Dataset items
-- -- --
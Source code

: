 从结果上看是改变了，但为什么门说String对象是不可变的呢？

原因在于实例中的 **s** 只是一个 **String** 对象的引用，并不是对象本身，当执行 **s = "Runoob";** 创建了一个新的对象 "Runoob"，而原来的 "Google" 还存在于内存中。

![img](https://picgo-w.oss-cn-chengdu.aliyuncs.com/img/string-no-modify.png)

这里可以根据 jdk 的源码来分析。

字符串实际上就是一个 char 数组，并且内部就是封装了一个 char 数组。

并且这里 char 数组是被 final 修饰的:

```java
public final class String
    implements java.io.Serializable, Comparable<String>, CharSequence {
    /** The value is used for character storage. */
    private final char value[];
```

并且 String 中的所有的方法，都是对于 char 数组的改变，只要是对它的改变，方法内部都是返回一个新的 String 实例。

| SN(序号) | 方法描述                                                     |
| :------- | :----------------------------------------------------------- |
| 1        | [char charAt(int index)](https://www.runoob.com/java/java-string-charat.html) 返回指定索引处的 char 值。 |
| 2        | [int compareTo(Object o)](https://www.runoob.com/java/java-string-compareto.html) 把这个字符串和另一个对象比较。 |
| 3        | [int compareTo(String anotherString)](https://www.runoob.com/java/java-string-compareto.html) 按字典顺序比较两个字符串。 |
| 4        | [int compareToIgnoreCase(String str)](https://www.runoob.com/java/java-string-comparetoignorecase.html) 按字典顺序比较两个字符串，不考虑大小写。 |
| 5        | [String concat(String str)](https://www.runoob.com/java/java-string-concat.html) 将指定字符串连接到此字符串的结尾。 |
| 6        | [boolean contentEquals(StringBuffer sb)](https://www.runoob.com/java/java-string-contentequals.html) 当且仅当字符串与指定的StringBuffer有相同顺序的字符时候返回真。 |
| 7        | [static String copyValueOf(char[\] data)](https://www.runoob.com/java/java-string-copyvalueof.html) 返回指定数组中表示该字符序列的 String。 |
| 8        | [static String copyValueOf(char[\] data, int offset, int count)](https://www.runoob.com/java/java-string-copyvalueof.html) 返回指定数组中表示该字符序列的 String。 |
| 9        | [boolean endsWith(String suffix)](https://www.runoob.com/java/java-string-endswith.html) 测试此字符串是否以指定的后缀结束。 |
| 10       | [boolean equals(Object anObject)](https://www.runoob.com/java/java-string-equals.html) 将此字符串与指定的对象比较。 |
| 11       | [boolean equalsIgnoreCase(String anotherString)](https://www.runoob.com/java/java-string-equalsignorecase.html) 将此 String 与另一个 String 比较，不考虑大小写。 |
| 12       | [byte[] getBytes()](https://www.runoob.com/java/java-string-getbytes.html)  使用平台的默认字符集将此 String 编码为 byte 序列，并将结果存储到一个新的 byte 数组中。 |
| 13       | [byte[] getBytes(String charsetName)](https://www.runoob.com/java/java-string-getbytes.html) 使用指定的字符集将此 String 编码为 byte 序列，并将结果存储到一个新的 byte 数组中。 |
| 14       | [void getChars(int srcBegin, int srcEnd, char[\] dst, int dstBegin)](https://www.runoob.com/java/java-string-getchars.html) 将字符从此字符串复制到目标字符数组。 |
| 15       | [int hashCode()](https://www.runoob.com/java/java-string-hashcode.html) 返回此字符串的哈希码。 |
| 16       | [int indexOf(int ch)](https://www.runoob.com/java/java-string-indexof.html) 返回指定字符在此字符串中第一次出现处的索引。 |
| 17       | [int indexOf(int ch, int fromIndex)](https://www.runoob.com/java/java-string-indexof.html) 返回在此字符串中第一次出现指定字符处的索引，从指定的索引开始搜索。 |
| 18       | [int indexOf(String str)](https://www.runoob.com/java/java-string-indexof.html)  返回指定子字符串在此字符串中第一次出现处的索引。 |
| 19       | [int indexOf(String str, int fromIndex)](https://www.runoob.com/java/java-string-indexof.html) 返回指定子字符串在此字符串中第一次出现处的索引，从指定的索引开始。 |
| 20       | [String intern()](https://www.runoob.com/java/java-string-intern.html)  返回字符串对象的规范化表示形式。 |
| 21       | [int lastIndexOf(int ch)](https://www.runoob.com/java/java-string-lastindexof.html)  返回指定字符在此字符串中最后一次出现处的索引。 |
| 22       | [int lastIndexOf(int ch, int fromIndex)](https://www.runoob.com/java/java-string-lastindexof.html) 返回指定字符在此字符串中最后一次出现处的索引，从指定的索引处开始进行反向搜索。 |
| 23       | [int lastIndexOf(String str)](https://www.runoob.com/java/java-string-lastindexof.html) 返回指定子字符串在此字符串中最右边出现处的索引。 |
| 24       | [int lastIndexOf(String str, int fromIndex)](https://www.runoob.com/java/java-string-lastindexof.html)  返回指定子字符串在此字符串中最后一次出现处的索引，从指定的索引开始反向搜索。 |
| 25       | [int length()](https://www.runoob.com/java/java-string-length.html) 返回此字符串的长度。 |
-- -- --
Directions for this task: Return, word for word, the lines of the data above from the line with "使用平台的默认字符集将此 String 编码为 byte 序列，并将结果存储到一个新的 byte 数组中。 |" through the line with "使用指定的字符集将此 String 编码为 byte 序列，并将结果存储到一个新的 byte 数组中。 |", inclusive.

Reply:
| 12       | [byte[] getBytes()](https://www.runoob.com/java/java-string-getbytes.html)  使用平台的默认字符集将此 String 编码为 byte 序列，并将结果存储到一个新的 byte 数组中。 |
| 13       | [byte[] getBytes(String charsetName)](https://www.runoob.com/java/java-string-getbytes.html) 使用指定的字符集将此 String 编码为 byte 序列，并将结果存储到一个新的 byte 数组中。 |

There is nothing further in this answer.